Entonces Jesús, con otro “movimiento” sorprendente, le dice: “Rema mar adentro y echad las redes para pescar” (v. 4). Al principio, Simón responde con una objeción: “Maestro, estuvimos bregando toda la noche y no hemos cogido nada …”. Y, como experto pescador, podría haber agregado: “Si no recogimos nada por la noche, mucho menos cogeremos durante el día”. En cambio, inspirado por la presencia de Jesús e iluminado por su Palabra, dice: “… pero en tu palabra lanzaré las redes” (v. 5). Es la respuesta de la fe, que nosotros también estamos llamados a dar; Es la actitud de disponibilidad que el Señor pide a todos sus discípulos, sobre todo a aquellos que tienen responsabilidades en la Iglesia. Y la obediencia confiada de Pedro produce un resultado prodigioso: “Así lo hicieron y recogieron una cantidad enorme de peces” (v. 6).

Se trata de una pesca milagroso, signo del poder de la palabra de Jesús: cuando nos ponemos generosamente a su servicio, Él realiza grandes cosas en nosotros. Así actúa con cada uno de nosotros: nos pide que lo acojamos en la barca de nuestra vida, que comencemos de nuevo con él y surcar un nuevo mar, que se revela lleno de sorpresas. Su invitación a salir al mar abierto de la humanidad de nuestro tiempo, para ser testigos de la bondad y de la misericordia, da un nuevo sentido a nuestra existencia, que a menudo corre el riesgo de replegarse sobre sí misma. A veces, nos sorprendemos y dudamos ante la llamada que nos hace el Maestro Divino, y nos sentimos tentados a rechazarla debido a nuestra insuficiencia. Incluso Pedro, después de esa increíble pesca, le dijo a Jesús: “Señor, aléjate de mí, porque soy un pecador” (v. 8), es hermosa esta humilde oración ”Señor aléjate de mi porque soy un pecador”. Pero lo dijo de rodillas ante Aquel que ahora reconoce como “Señor”. Y Jesús lo alienta diciendo: “No temas; desde ahora en adelante serás pescador de hombres “(v. 10), porque Dios, si confiamos en Él, nos libra de nuestro pecado y nos abre un nuevo horizonte: colaborar en su misión.

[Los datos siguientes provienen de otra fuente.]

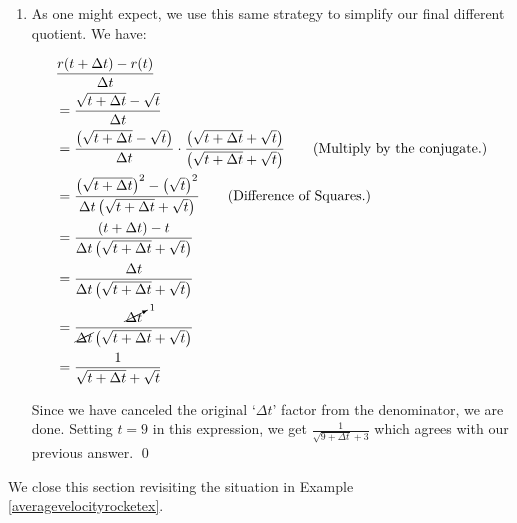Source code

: \begin{ex}
\begin{enumerate}
\begin{enumerate}
\item As one might expect, we use this same strategy to simplify our final  different quotient. We have:

\begin{align*}
& \dfrac{r(t+\Delta t) - r(t)}{\Delta t} \\
& = \dfrac{\sqrt{t+\Delta t} - \sqrt{t}}{\Delta t} \\
& = \dfrac{\left(\sqrt{t+\Delta t} - \sqrt{t}\right)}{\Delta t} \cdot \dfrac{\left(\sqrt{t+\Delta t} + \sqrt{t}\right)}{\left(\sqrt{t+\Delta t} + \sqrt{t}\right)} \tag{Multiply by the conjugate.} \\
& = \dfrac{\left(\sqrt{t+\Delta t}\right)^2 - \left(\sqrt{t}\right)^2}{\Delta t\left(\sqrt{t+\Delta t} + \sqrt{t}\right)} \tag{Difference of Squares.}\\
& = \dfrac{(t+\Delta t) - t}{\Delta t\left(\sqrt{t+\Delta t} + \sqrt{t}\right)} \\
& = \dfrac{\Delta t}{\Delta t\left(\sqrt{t+\Delta t} + \sqrt{t}\right)} \\
& = \dfrac{\cancelto{1}{\Delta t}}{\cancel{\Delta t}\left(\sqrt{t+\Delta t} + \sqrt{t}\right)} \\
& = \dfrac{1}{\sqrt{t+\Delta t} + \sqrt{t}} \\ 
\end{align*}

Since we have canceled the original `$\Delta t$' factor from the denominator, we are done.  Setting $t=9$ in this expression, we get $\frac{1}{\sqrt{9+\Delta t} +3}$ which agrees with our previous answer. \qed

\end{enumerate}

\end{enumerate}

\end{ex}

We close this section revisiting the situation in Example \ref{averagevelocityrocketex}. 


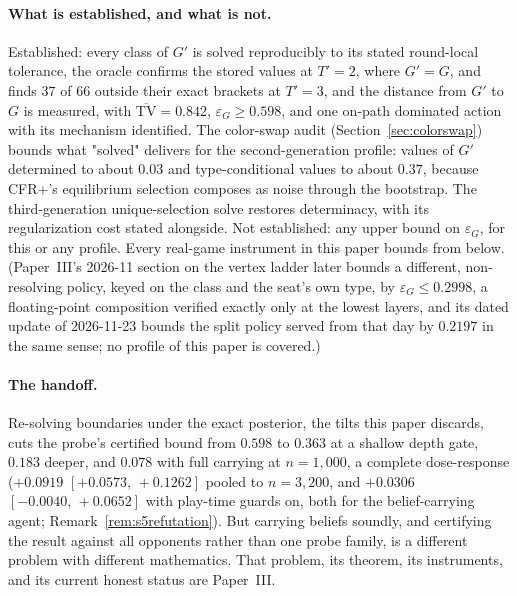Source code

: \documentclass[11pt]{article}
\theoremstyle{plain}
\theoremstyle{definition}
\theoremstyle{remark}
\newcommand{\game}{\ensuremath{G}}
\newcommand{\gp}{\ensuremath{G'}}
\newcommand{\epsG}{\ensuremath{\varepsilon_{\game}}}
\begin{document}
\paragraph{What is established, and what is not.} Established: every class
of $\gp$ is solved reproducibly to its stated round-local tolerance, the
oracle confirms the stored values at $T'=2$, where $\gp=\game$, and finds
$37$ of $66$ outside their exact brackets at $T'=3$, and the distance from
$\gp$ to $\game$ is
measured, with $\overline{\mathrm{TV}}=0.842$, $\epsG\ge0.598$, and one
on-path dominated action with its mechanism identified. The color-swap
audit (Section~\ref{sec:colorswap}) bounds what "solved" delivers for
the second-generation profile: values of $\gp$ determined to about
$0.03$ and type-conditional values to about $0.37$, because CFR+'s
equilibrium selection composes as noise through the bootstrap. The
third-generation unique-selection solve restores determinacy, with its
regularization cost stated alongside. Not established: any upper bound
on $\epsG$, for this or any profile. Every real-game instrument in this paper
bounds from below. (Paper~III's 2026-11 section on the vertex ladder later
bounds a different, non-resolving policy, keyed on the class and the seat's
own type, by $\epsG\le0.2998$, a floating-point composition verified exactly
only at the lowest layers, and its dated update of 2026-11-23 bounds
the split policy served from that day by $0.2197$ in the same sense; no
profile of this paper is covered.)

\paragraph{The handoff.} Re-solving boundaries under the exact posterior, the
tilts this paper discards, cuts the probe's certified bound from $0.598$ to
$0.363$ at a shallow depth gate, $0.183$ deeper, and $0.078$ with full
carrying at $n=1{,}000$, a complete dose-response ($+0.0919$
$[+0.0573,\,+0.1262]$ pooled to $n=3{,}200$, and $+0.0306$
$[-0.0040,\,+0.0652]$ with play-time guards on, both for the
belief-carrying agent; Remark~\ref{rem:s5refutation}). But carrying beliefs soundly, and certifying
the result against all opponents rather than one probe family, is a different
problem with different mathematics. That problem, its theorem, its instruments,
and its current honest status are Paper~III.
\end{document}
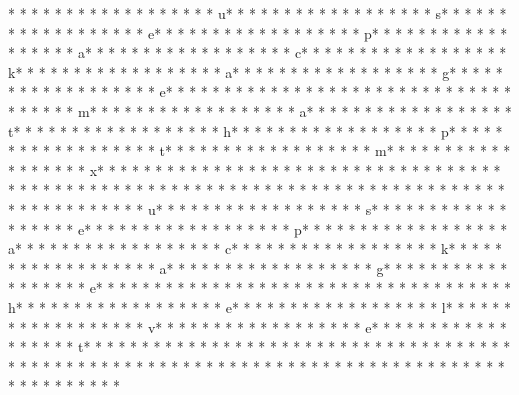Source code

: * * *  * * *  * * *  *  * * *  *  * * *  * u* * *  * * *  * * *  *  * * *  *  * * *  * s* * *  * * *  * * *  *  * * *  *  * * *  * e* * *  * * *  * * *  *  * * *  *  * * *  * p* * *  * * *  * * *  *  * * *  *  * * *  * a* * *  * * *  * * *  *  * * *  *  * * *  * c* * *  * * *  * * *  *  * * *  *  * * *  * k* * *  * * *  * * *  *  * * *  *  * * *  * a* * *  * * *  * * *  *  * * *  *  * * *  * g* * *  * * *  * * *  *  * * *  *  * * *  * e* * *  * * *  * * *  *  * * *  *  * * *  * {* * *  * * *  * * *  *  * * *  *  * * *  * m* * *  * * *  * * *  *  * * *  *  * * *  * a* * *  * * *  * * *  *  * * *  *  * * *  * t* * *  * * *  * * *  *  * * *  *  * * *  * h* * *  * * *  * * *  *  * * *  *  * * *  * p* * *  * * *  * * *  *  * * *  *  * * *  * t* * *  * * *  * * *  *  * * *  *  * * *  * m* * *  * * *  * * *  *  * * *  *  * * *  * x* * *  * * *  * * *  *  * * *  *  * * *  * }* * *  * * *  * * *  *  * * *  *  * * *  *  * * *  * * *  * * *  *  * * *  *  * * *  *  * * *  * * *  * * *  *  * * *  *  * * *  * %
* * *  * * *  * * *  *  * * *  *  * * *  * u* * *  * * *  * * *  *  * * *  *  * * *  * s* * *  * * *  * * *  *  * * *  *  * * *  * e* * *  * * *  * * *  *  * * *  *  * * *  * p* * *  * * *  * * *  *  * * *  *  * * *  * a* * *  * * *  * * *  *  * * *  *  * * *  * c* * *  * * *  * * *  *  * * *  *  * * *  * k* * *  * * *  * * *  *  * * *  *  * * *  * a* * *  * * *  * * *  *  * * *  *  * * *  * g* * *  * * *  * * *  *  * * *  *  * * *  * e* * *  * * *  * * *  *  * * *  *  * * *  * {* * *  * * *  * * *  *  * * *  *  * * *  * h* * *  * * *  * * *  *  * * *  *  * * *  * e* * *  * * *  * * *  *  * * *  *  * * *  * l* * *  * * *  * * *  *  * * *  *  * * *  * v* * *  * * *  * * *  *  * * *  *  * * *  * e* * *  * * *  * * *  *  * * *  *  * * *  * t* * *  * * *  * * *  *  * * *  *  * * *  * }* * *  * * *  * * *  *  * * *  *  * * *  *  * * *  * * *  * * *  *  * * *  *  * * *  *  * * *  * * *  * * *  *  * * *  *  * * *  *  * * *  * * *  * * *  *  * * *  *  * * *  * %
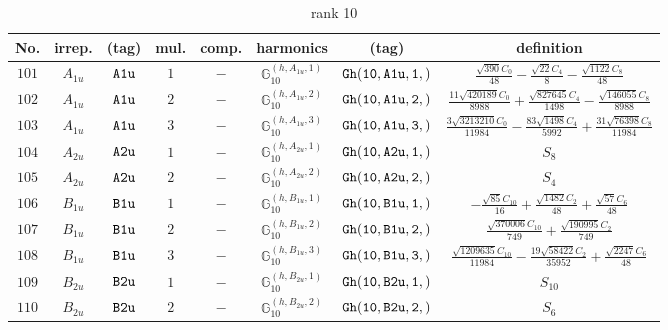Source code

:\documentclass[fleqn,8pt]{jsarticle}
\begin{document}
\begin{table}[ht!]
\begin{center}
\caption{rank 10}
\renewcommand{\arraystretch}{1.3}
\begin{tabular}{cccccccc} \hline \hline
No. & irrep. & (tag) & mul. & comp. & harmonics & (tag) & definition \\ \hline
$ 101 $ & $ A_{1u} $ & $ {\tt A1u} $ & $ 1 $ & $ - $ & $ \mathbb{G}_{10}^{(h,A_{1u},1)} $ & $ {\tt Gh(10,A1u,1,)} $ & $ \frac{\sqrt{390} C_{0}}{48} - \frac{\sqrt{22} C_{4}}{8} - \frac{\sqrt{1122} C_{8}}{48} $ \\
$ 102 $ & $ A_{1u} $ & $ {\tt A1u} $ & $ 2 $ & $ - $ & $ \mathbb{G}_{10}^{(h,A_{1u},2)} $ & $ {\tt Gh(10,A1u,2,)} $ & $ \frac{11 \sqrt{420189} C_{0}}{8988} + \frac{\sqrt{827645} C_{4}}{1498} - \frac{\sqrt{146055} C_{8}}{8988} $ \\
$ 103 $ & $ A_{1u} $ & $ {\tt A1u} $ & $ 3 $ & $ - $ & $ \mathbb{G}_{10}^{(h,A_{1u},3)} $ & $ {\tt Gh(10,A1u,3,)} $ & $ \frac{3 \sqrt{3213210} C_{0}}{11984} - \frac{83 \sqrt{1498} C_{4}}{5992} + \frac{31 \sqrt{76398} C_{8}}{11984} $ \\
$ 104 $ & $ A_{2u} $ & $ {\tt A2u} $ & $ 1 $ & $ - $ & $ \mathbb{G}_{10}^{(h,A_{2u},1)} $ & $ {\tt Gh(10,A2u,1,)} $ & $ S_{8} $ \\
$ 105 $ & $ A_{2u} $ & $ {\tt A2u} $ & $ 2 $ & $ - $ & $ \mathbb{G}_{10}^{(h,A_{2u},2)} $ & $ {\tt Gh(10,A2u,2,)} $ & $ S_{4} $ \\
$ 106 $ & $ B_{1u} $ & $ {\tt B1u} $ & $ 1 $ & $ - $ & $ \mathbb{G}_{10}^{(h,B_{1u},1)} $ & $ {\tt Gh(10,B1u,1,)} $ & $ - \frac{\sqrt{85} C_{10}}{16} + \frac{\sqrt{1482} C_{2}}{48} + \frac{\sqrt{57} C_{6}}{48} $ \\
$ 107 $ & $ B_{1u} $ & $ {\tt B1u} $ & $ 2 $ & $ - $ & $ \mathbb{G}_{10}^{(h,B_{1u},2)} $ & $ {\tt Gh(10,B1u,2,)} $ & $ \frac{\sqrt{370006} C_{10}}{749} + \frac{\sqrt{190995} C_{2}}{749} $ \\
$ 108 $ & $ B_{1u} $ & $ {\tt B1u} $ & $ 3 $ & $ - $ & $ \mathbb{G}_{10}^{(h,B_{1u},3)} $ & $ {\tt Gh(10,B1u,3,)} $ & $ \frac{\sqrt{1209635} C_{10}}{11984} - \frac{19 \sqrt{58422} C_{2}}{35952} + \frac{\sqrt{2247} C_{6}}{48} $ \\
$ 109 $ & $ B_{2u} $ & $ {\tt B2u} $ & $ 1 $ & $ - $ & $ \mathbb{G}_{10}^{(h,B_{2u},1)} $ & $ {\tt Gh(10,B2u,1,)} $ & $ S_{10} $ \\
$ 110 $ & $ B_{2u} $ & $ {\tt B2u} $ & $ 2 $ & $ - $ & $ \mathbb{G}_{10}^{(h,B_{2u},2)} $ & $ {\tt Gh(10,B2u,2,)} $ & $ S_{6} $ \\

\end{tabular}
\end{center}
\end{table}
\end{document}
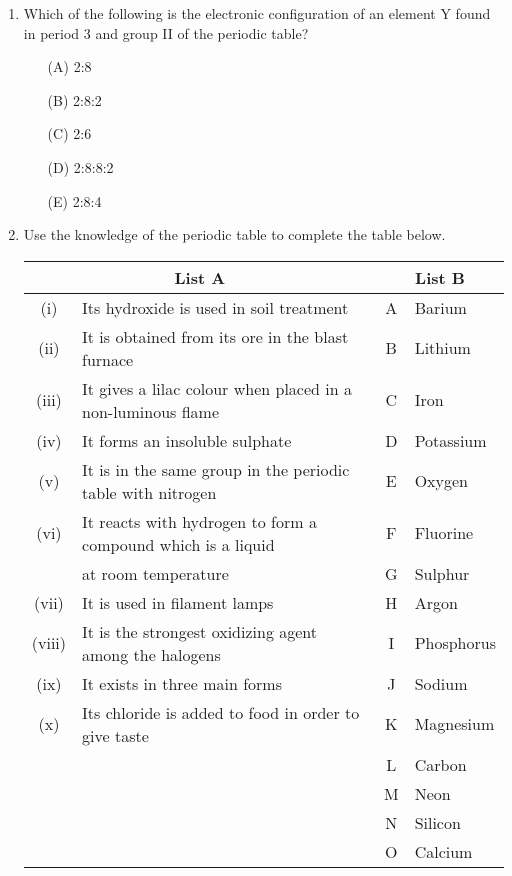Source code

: \begin{enumerate}
	\item Which of the following is the electronic configuration of an element Y found in period 3 and group II of the periodic table?
	\begin{enumerate}[topsep=0ex,itemsep=0ex,partopsep=1ex,parsep=1ex]
		\item[(A)] 2:8
		\item[(B)] 2:8:2
		\item[(C)] 2:6
		\item[(D)] 2:8:8:2
		\item[(E)] 2:8:4
	\end{enumerate}

	\item Use the knowledge of the periodic table to complete the table below. 
	\begin{center}
		\begin{tabular}{|cp{9.5cm}|cp{2cm}|} \hline
			\multicolumn{2}{|c|}{List A} & \multicolumn{2}{|c|}{List B} \\ \hline
			(i) & Its hydroxide is used in soil treatment & A & Barium \\ 
			(ii) & It is obtained from its ore in the blast furnace & B & Lithium \\ 
			(iii) & It gives a lilac colour when placed in a non-luminous flame & C & Iron \\
			(iv) & It forms an insoluble sulphate & D & Potassium \\
			(v) & It is in the same group in the periodic table with nitrogen & E & Oxygen \\
			(vi) & It reacts with hydrogen to form a compound which is a liquid & F & Fluorine \\
			& at room temperature & G & Sulphur \\
			(vii) & It is used in filament lamps & H & Argon \\
			(viii) & It is the strongest oxidizing agent among the halogens & I & Phosphorus \\
			(ix) & It exists in three main forms & J & Sodium \\
			(x) & Its chloride is added to food in order to give taste & K & Magnesium \\
			& & L & Carbon \\
			& & M & Neon \\
			& & N & Silicon \\
			& & O & Calcium \\ \hline
		\end{tabular}
	\end{center}
	
\end{enumerate}












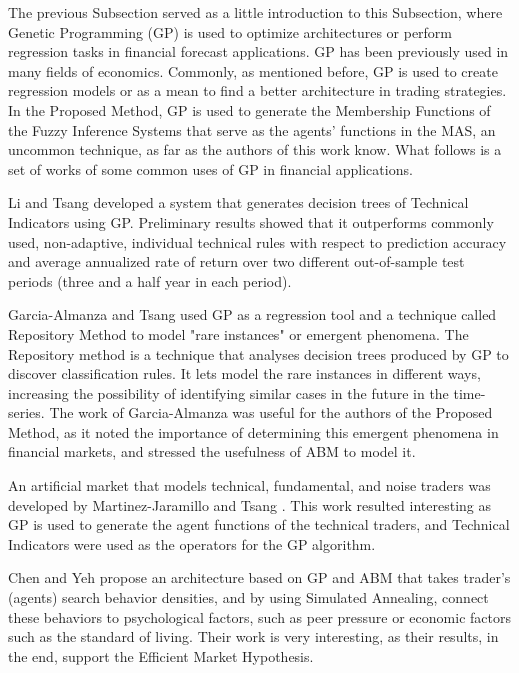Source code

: The previous Subsection served as a little introduction to this Subsection, where Genetic Programming (GP) is used to optimize architectures or perform regression tasks in financial forecast applications. GP has been previously used in many fields of economics. Commonly, as mentioned before, GP is used to create regression models or as a mean to find a better architecture in trading strategies. In the Proposed Method, GP is used to generate the Membership Functions of the Fuzzy Inference Systems that serve as the agents' functions in the MAS, an uncommon technique, as far as the authors of this work know. What follows is a set of works of some common uses of GP in financial applications.

Li and Tsang \cite{Li1999} developed a system that generates decision trees of Technical Indicators using GP. Preliminary results showed that it outperforms commonly used, non-adaptive, individual technical rules with respect to prediction accuracy and average annualized rate of return over two different out-of-sample test periods (three and a half year in each period).

Garcia-Almanza and Tsang \cite{Garcia-Almanza2006} used GP as a regression tool and a technique called Repository Method to model "rare instances" or emergent phenomena. The Repository method is a technique that analyses decision trees produced by GP to discover classification rules. It lets model the rare instances in different ways, increasing the possibility of identifying similar cases in the future in the time-series. The work of Garcia-Almanza was useful for the authors of the Proposed Method, as it noted the importance of determining this emergent phenomena in financial markets, and stressed the usefulness of ABM to model it.

An artificial market that models technical, fundamental, and noise traders was developed by Martinez-Jaramillo and Tsang \cite{Martinez-Jaramillo2009}. This work resulted interesting as GP is used to generate the agent functions of the technical traders, and Technical Indicators were used as the operators for the GP algorithm.

Chen and Yeh \cite{Chen2001} propose an architecture based on GP and ABM that takes trader's (agents) search behavior densities, and by using Simulated Annealing, connect these behaviors to psychological factors, such as peer pressure or economic factors such as the standard of living. Their work is very interesting, as their results, in the end, support the Efficient Market Hypothesis.

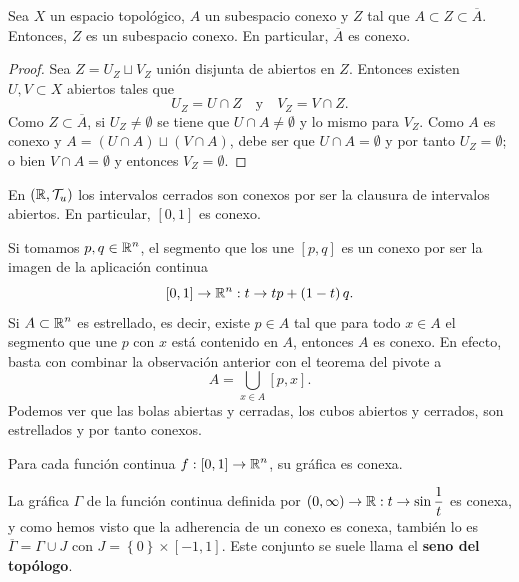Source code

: \begin{prop}
	Sea $\displaystyle X $ un espacio topológico, $\displaystyle A $ un subespacio conexo y $\displaystyle Z $ tal que $\displaystyle A \subset Z \subset \overline{A} $. Entonces, $\displaystyle Z $ es un subespacio conexo. En particular, $\displaystyle \overline{A} $ es conexo.
\end{prop}
\begin{proof}
Sea $\displaystyle Z = U_{Z}\sqcup V_{Z} $ unión disjunta de abiertos en $\displaystyle Z $. Entonces existen $\displaystyle U,V\subset X $ abiertos tales que 
\[U_{Z}= U\cap Z \quad \text{y} \quad V_{Z}= V \cap Z .\]
Como $\displaystyle Z\subset \overline{A} $, si $\displaystyle U_{Z}\neq \emptyset $ se tiene que $\displaystyle U \cap A \neq \emptyset $ y lo mismo para $\displaystyle V_{Z} $. 
Como $\displaystyle A $ es conexo y $\displaystyle A = \left(U \cap A\right)\sqcup\left(V \cap A\right) $, debe ser que $\displaystyle U \cap A = \emptyset $ y por tanto $\displaystyle U_{Z}= \emptyset $; o bien $\displaystyle V \cap A = \emptyset $ y entonces $\displaystyle V_{Z}= \emptyset $.
\end{proof}
\begin{eg}
	En $\displaystyle \left(\mathbb{R}, \mathcal{T}_{u}\right) $ los intervalos cerrados son conexos por ser la clausura de intervalos abiertos. En particular, $\displaystyle \left[0,1\right]  $ es conexo.
\end{eg}
\begin{eg}
	Si tomamos $\displaystyle p,q\in \mathbb{R}^{n} $, el segmento que los une $\displaystyle \left[p,q\right]  $ es un conexo por ser la imagen de la aplicación continua
	\[ \left[0,1\right] \to \mathbb{R}^{n} : t \to tp + \left(1-t\right)q .\]
	Si $\displaystyle A \subset \mathbb{R}^{n} $ es estrellado, es decir, existe $\displaystyle p \in A $ tal que para todo $\displaystyle x \in A $ el segmento que une $\displaystyle p $ con $\displaystyle x $ está contenido en $\displaystyle A $, entonces $\displaystyle A $ es conexo. En efecto, basta con combinar la observación anterior con el teorema del pivote a
	\[A = \bigcup_{x \in A}\left[p,x\right]  .\]
	Podemos ver que las bolas abiertas y cerradas, los cubos abiertos y cerrados, son estrellados y por tanto conexos. 
\end{eg}
\begin{eg}
	Para cada función continua $\displaystyle f : \left[0,1\right] \to \mathbb{R}^{n} $, su gráfica es conexa. 
\end{eg}
\begin{eg}
	La gráfica $\displaystyle \Gamma $ de la función continua definida por $\displaystyle \left(0, \infty\right) \to \mathbb{R} : t \to \sin \frac{1}{t} $ es conexa, y como hemos visto que la adherencia de un conexo es conexa, también lo es $\displaystyle \overline{\Gamma }=\Gamma \cup J $ con $\displaystyle J = \left\{ 0\right\} \times \left[-1,1\right]  $. Este conjunto se suele llama el \textbf{seno del topólogo}. 
\end{eg}
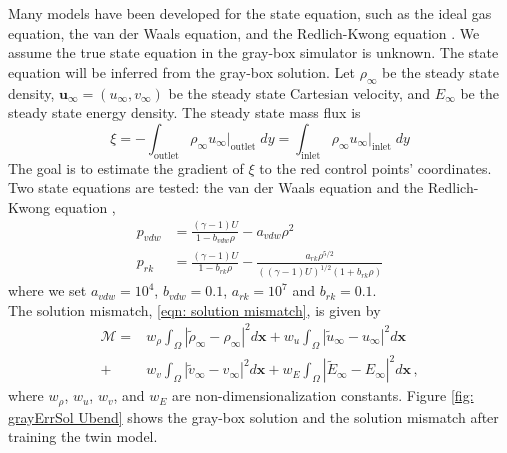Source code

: Many models have been developed for the state equation, such as the ideal gas equation, the
van der Waals equation, and the Redlich-Kwong equation \cite{state eqns}.
We assume the true state equation in the gray-box simulator is unknown. 
The state equation will be inferred from the gray-box solution. 
Let $\rho_\infty$ be the steady state density,
$\boldsymbol{u}_\infty = (u_\infty, v_\infty)$ be the steady state Cartesian velocity,
and $E_\infty$ be the steady state energy density.
The steady state mass flux is
\begin{equation}
    \xi = - \int_{\textrm{outlet}} \rho_\infty u_\infty \big|_{\textrm{outlet}} \; dy=
    \int_{\textrm{inlet}} \rho_\infty u_\infty\big|_{\textrm{inlet}} \; dy
    \label{eqn: mass flux}
\end{equation}
The goal is to estimate the gradient of $\xi$
to the red control points' coordinates.
\\

Two state equations are tested: the van der Waals equation and the Redlich-Kwong equation
\cite{aero book, Redlich Kwong},
\begin{equation}\begin{split}
    p_{vdw} &= \frac{(\gamma-1)U}{1-b_{vdw}\rho} - a_{vdw}\rho^2\\
    p_{rk} &= \frac{(\gamma-1)U}{1-b_{rk}\rho} - 
    \frac{a_{rk}\rho^{5/2}}{((\gamma-1)U)^{1/2}(1+b_{rk}\rho)}
\end{split}\label{NS state equations}
\end{equation}
where we set $a_{vdw}=10^4$, $b_{vdw}=0.1$, $a_{rk}=10^7$ and $b_{rk}=0.1$.\\

The solution mismatch, \eqref{eqn: solution mismatch}, is given by
\begin{equation*}\begin{split}
    \mathcal{M} = &w_\rho \int_\Omega \left|\tilde{\rho}_{\infty} - \rho_{\infty}\right|^2 d\boldsymbol{x}
                + w_u
                \int_\Omega \left|\tilde{u}_{\infty}- u_{\infty}\right|^2 d\boldsymbol{x} \\
                + &w_v
                \int_\Omega \left| \tilde{v}_{\infty}- v_{\infty}\right|^2 d\boldsymbol{x}
                + w_E
                \int_\Omega \left|\tilde{E}_{\infty} - E_\infty\right|^2 d\boldsymbol{x}\,,
    \label{NS mismatch}
\end{split}\end{equation*}
where $w_\rho$, $w_u$, $w_v$, and $w_E$ are non-dimensionalization constants.
Figure \ref{fig: grayErrSol Ubend} shows the gray-box solution and the solution mismatch
after training the twin model.\\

El mayor milagro realizado por Jesús para Simón y los demás pescadores decepcionados y cansados, no es tanto la red llena de peces, como haberlos ayudado a no ser víctimas de la decepción y el desaliento ante las derrotas. Los abrió para convertirse en anunciadores y testigos de su palabra y del reino de Dios. Y la respuesta de los discípulos fue rápida y total, una vez que subieron las barcas a la tierra firme dejaron todo y lo siguieron (v. 11).

Que la Santísima Virgen, modelo de pronta adhesión a la voluntad de Dios, nos ayude a sentir la fascinación de la llamada del Señor y nos haga disponibles para colaborar con él para difundir su palabra de salvación en todas partes.